On Jan. 2, Elshiekh again met with Miss D, according to the FBI. This time, the informant provided a photo of the first intended victim said to have been secretly taken by Treetop to ensure "the right man is killed." Elshiekh replied that she would find out, according to the FBI, which recorded the conversation.
Elshiekh took the photo to a jailhouse meeting with Hysen Sherifi before meeting Miss D a third time. According to the FBI, Elshiekh then gave the informant a tin box containing a set of dominoes and an envelope containing $750 cash.
According to the FBI, she also gave Miss D a note reading: "Pic confirmed. His brother is coming Sunday with the rest."
On Jan. 8, FBI agents tracked Shkumbin Sherifi to a meeting with the informant in a grocery store parking lot. He is accused of paying the remaining $4,250 toward the first killing while his mother waited nearby in a Honda minivan.
The cash came from the sale of gold jewelry and other items Elshiekh gave to Shkumbin Sherifi to pawn, according to the FBI.
On Jan. 22, prosecutors said Sherifi met with Miss D again, this time receiving fake photos that showed the blood-covered witness in a shallow grave and what appeared to be the man's severed head. An FBI agent testified Shkumbin Sherifi then met with his brother and was arrested as he left the jail, with the photos in his possession.
Sherifi's lawyer, James Payne, declined comment. At a court hearing last week, he suggested his client believed he was hiring a lawyer when he paid the FBI informant. Prosecutors countered that after Sherifi received the photos showing a mutilated corpse, he went to see his jailed brother instead of contacting police.
An FBI agent testified that after Elshiekh was arrested later that day, she waived her right to a lawyer and confessed she knew Hysen Sherifi was trying to have the witnesses killed.
Elshiekh's family has hired Charles Swift, a Seattle lawyer best known for defending Salim Ahmed Hamdan, a Guantanamo Bay detainee who once served as Osama bin Laden's driver.
He said the government's evidence, if true, shows Elshiekh was nothing more than a courier for Hysen Sherifi.
"She was the victim of an evil, manipulative man," Swift said.
For the past nine years, Elshiekh has worked at Sterling Montessori Academy, a state-supported charter school in Morrisville. School officials declined repeated requests for comment and said only that Elshiekh has been placed on leave.
The organization's tax returns, which are public records, list Elshiekh's title as director of exceptional children and indicate she is among the school's highest-paid employees.
She has also served as a teacher at a religious school that is part of the Islamic Association of Raleigh, the city's largest mosque.
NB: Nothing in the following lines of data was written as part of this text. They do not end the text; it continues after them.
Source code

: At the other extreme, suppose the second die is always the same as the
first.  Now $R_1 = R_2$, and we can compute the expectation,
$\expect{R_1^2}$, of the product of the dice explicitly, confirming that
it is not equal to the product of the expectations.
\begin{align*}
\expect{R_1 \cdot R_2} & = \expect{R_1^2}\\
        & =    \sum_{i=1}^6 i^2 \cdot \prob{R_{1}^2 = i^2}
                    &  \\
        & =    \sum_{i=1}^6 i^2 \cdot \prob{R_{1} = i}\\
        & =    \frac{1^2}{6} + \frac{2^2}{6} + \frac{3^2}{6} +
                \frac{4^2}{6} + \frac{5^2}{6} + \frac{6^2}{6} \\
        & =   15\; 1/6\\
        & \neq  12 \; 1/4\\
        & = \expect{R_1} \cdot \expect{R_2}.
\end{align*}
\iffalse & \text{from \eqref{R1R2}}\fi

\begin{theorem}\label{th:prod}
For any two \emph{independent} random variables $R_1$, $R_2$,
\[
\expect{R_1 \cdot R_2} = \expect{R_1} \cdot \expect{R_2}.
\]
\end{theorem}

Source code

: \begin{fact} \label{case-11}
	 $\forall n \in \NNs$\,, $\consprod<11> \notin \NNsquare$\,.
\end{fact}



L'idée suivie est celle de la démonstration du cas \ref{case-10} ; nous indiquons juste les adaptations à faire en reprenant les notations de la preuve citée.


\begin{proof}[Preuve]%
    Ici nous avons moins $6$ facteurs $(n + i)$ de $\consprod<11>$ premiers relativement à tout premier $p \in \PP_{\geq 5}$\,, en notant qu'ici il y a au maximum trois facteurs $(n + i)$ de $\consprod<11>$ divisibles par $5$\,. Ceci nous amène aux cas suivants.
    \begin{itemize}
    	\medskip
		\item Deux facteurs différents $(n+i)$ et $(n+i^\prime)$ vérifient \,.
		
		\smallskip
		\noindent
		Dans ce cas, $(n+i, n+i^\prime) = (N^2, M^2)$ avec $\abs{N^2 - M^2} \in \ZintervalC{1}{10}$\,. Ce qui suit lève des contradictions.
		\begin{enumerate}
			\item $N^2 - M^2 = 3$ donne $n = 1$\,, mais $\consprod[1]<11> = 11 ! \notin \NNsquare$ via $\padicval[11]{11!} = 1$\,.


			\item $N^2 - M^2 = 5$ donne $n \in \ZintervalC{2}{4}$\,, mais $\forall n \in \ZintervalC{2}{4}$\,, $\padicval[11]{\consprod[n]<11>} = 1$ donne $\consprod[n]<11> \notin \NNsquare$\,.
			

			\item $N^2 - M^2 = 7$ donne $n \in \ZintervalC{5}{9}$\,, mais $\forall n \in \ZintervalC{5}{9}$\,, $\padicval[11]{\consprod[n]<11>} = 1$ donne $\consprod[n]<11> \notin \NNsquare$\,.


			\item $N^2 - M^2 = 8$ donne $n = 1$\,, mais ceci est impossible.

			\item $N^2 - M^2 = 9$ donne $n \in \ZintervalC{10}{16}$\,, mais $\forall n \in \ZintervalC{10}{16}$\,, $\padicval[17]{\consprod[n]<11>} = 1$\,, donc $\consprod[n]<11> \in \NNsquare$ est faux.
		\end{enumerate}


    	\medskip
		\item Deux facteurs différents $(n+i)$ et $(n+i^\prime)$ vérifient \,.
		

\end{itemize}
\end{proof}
Imran Aukhil, a spokesman for the mosque, did not respond to requests for comment. Members of the congregation were among about 30 people who attended court hearings in Wilmington to show support.
Farris Barakat, a 21-year-old college student, said Elshiekh was his second-grade teacher at the mosque's school.
"Sister Nevine is an amazing person," Barakat said. "Nothing bad has ever come out of her."
On the quiet Raleigh street where Elshiekh lives with her parents, neighbors expressed disbelief she could be involved in anything nefarious.
Alan Harris, who lives across the road from the Elshiekhs, said he frequently saw Nevine walking her chocolate lab. Also a dog owner, Harris said they often spoke.
He said she wore western clothes and never discussed religion.
"She's a kind, caring person, always polite," Harris said. "From what I know of her, she is of good character. I hope she turns out to be an innocent party in all this."
In court Friday, Elshiekh wore a traditional scarf for Muslim women that covered her hair and neck. The shackles on her ankles clanked under a long, black dress.
Her father, a U.S. citizen since 1974, said he trusts the U.S. justice system.
"She will be treated fairly," Aly Elshiekh said. "If she did wrong, she will be judged."